= What you will do =
Please reproduce, exactly as given, the lines running from the start of the data to the line containing "- **为什么打印都一样？**", inclusive, and omit the pictures.

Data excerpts
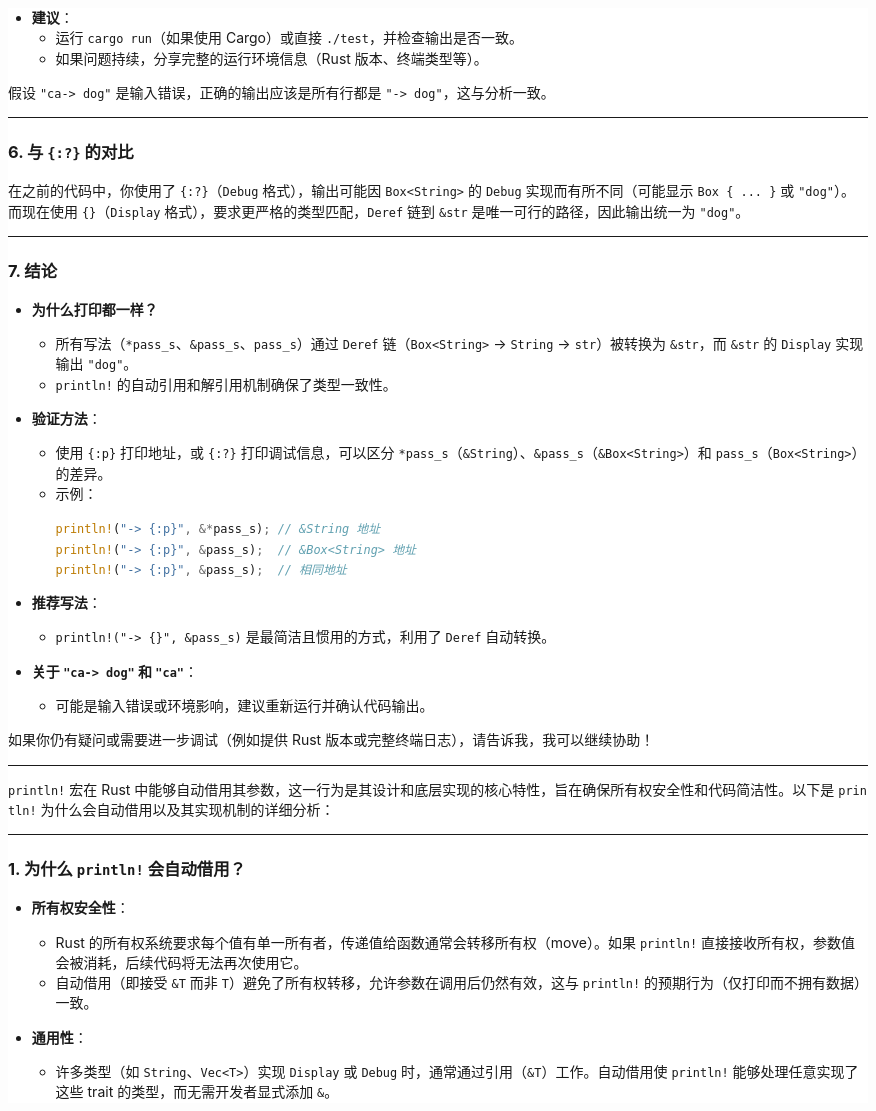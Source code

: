 - **建议**：
    - 运行 `cargo run`（如果使用 Cargo）或直接 `./test`，并检查输出是否一致。
    - 如果问题持续，分享完整的运行环境信息（Rust 版本、终端类型等）。

假设 `"ca-> dog"` 是输入错误，正确的输出应该是所有行都是 `"-> dog"`，这与分析一致。

---

### 6. 与 `{:?}` 的对比

在之前的代码中，你使用了 `{:?}`（`Debug` 格式），输出可能因 `Box<String>` 的 `Debug` 实现而有所不同（可能显示 `Box { ... }` 或 `"dog"`）。而现在使用 `{}`（`Display` 格式），要求更严格的类型匹配，`Deref` 链到 `&str` 是唯一可行的路径，因此输出统一为 `"dog"`。

---

### 7. 结论

- **为什么打印都一样？**
    - 所有写法（`*pass_s`、`&pass_s`、`pass_s`）通过 `Deref` 链（`Box<String>` -> `String` -> `str`）被转换为 `&str`，而 `&str` 的 `Display` 实现输出 `"dog"`。
    - `println!` 的自动引用和解引用机制确保了类型一致性。

- **验证方法**：
    - 使用 `{:p}` 打印地址，或 `{:?}` 打印调试信息，可以区分 `*pass_s`（`&String`）、`&pass_s`（`&Box<String>`）和 `pass_s`（`Box<String>`）的差异。
    - 示例：
      ```rust
      println!("-> {:p}", &*pass_s); // &String 地址
      println!("-> {:p}", &pass_s);  // &Box<String> 地址
      println!("-> {:p}", &pass_s);  // 相同地址
      ```

- **推荐写法**：
    - `println!("-> {}", &pass_s)` 是最简洁且惯用的方式，利用了 `Deref` 自动转换。

- **关于 `"ca-> dog"` 和 `"ca"`**：
    - 可能是输入错误或环境影响，建议重新运行并确认代码输出。

如果你仍有疑问或需要进一步调试（例如提供 Rust 版本或完整终端日志），请告诉我，我可以继续协助！

---

`println!` 宏在 Rust 中能够自动借用其参数，这一行为是其设计和底层实现的核心特性，旨在确保所有权安全性和代码简洁性。以下是 `println!` 为什么会自动借用以及其实现机制的详细分析：

---

### 1. 为什么 `println!` 会自动借用？

- **所有权安全性**：
    - Rust 的所有权系统要求每个值有单一所有者，传递值给函数通常会转移所有权（move）。如果 `println!` 直接接收所有权，参数值会被消耗，后续代码将无法再次使用它。
    - 自动借用（即接受 `&T` 而非 `T`）避免了所有权转移，允许参数在调用后仍然有效，这与 `println!` 的预期行为（仅打印而不拥有数据）一致。

- **通用性**：
    - 许多类型（如 `String`、`Vec<T>`）实现 `Display` 或 `Debug` 时，通常通过引用（`&T`）工作。自动借用使 `println!` 能够处理任意实现了这些 trait 的类型，而无需开发者显式添加 `&`。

= Exercise answer =
Source code

: - **建议**：
    - 运行 `cargo run`（如果使用 Cargo）或直接 `./test`，并检查输出是否一致。
    - 如果问题持续，分享完整的运行环境信息（Rust 版本、终端类型等）。

假设 `"ca-> dog"` 是输入错误，正确的输出应该是所有行都是 `"-> dog"`，这与分析一致。

---

### 6. 与 `{:?}` 的对比

在之前的代码中，你使用了 `{:?}`（`Debug` 格式），输出可能因 `Box<String>` 的 `Debug` 实现而有所不同（可能显示 `Box { ... }` 或 `"dog"`）。而现在使用 `{}`（`Display` 格式），要求更严格的类型匹配，`Deref` 链到 `&str` 是唯一可行的路径，因此输出统一为 `"dog"`。

---

### 7. 结论

- **为什么打印都一样？**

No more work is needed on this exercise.